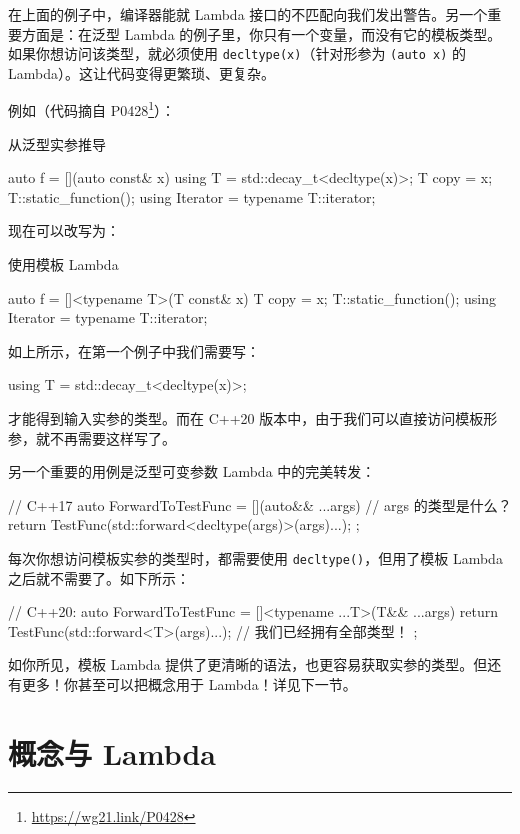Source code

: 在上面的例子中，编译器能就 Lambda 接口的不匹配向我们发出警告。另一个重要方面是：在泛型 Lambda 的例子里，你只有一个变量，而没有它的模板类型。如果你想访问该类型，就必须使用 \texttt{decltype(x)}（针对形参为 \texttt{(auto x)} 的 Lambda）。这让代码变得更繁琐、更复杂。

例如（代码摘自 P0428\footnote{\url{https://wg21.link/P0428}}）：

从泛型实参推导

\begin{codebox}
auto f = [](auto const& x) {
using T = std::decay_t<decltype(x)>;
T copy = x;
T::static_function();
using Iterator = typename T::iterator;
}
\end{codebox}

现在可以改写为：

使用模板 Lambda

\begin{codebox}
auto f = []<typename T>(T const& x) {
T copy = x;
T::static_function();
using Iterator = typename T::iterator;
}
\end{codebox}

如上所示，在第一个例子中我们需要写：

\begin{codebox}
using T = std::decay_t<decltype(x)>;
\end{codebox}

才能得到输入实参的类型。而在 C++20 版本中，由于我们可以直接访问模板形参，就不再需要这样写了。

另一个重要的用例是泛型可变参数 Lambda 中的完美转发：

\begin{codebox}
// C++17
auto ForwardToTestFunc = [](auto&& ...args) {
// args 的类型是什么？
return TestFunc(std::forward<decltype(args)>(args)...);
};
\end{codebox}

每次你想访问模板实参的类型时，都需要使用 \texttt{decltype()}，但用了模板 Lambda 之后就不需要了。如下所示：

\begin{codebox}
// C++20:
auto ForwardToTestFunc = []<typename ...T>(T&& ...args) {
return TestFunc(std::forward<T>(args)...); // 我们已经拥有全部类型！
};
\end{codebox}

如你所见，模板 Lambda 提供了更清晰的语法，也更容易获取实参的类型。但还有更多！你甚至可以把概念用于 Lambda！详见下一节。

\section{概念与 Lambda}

☆ ☆ ☆ ☆ ☆ ☆ ☆

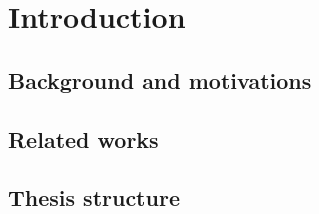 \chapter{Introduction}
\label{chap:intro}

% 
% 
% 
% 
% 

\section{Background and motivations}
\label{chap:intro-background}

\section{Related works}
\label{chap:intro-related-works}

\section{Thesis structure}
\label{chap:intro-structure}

☆ ☆ ☆ ☆ ☆ ☆ ☆

### [What to produce]
Report the number of lines in the entries above that include the word "texttt" and add nothing to it.

### [Answer for the task]
2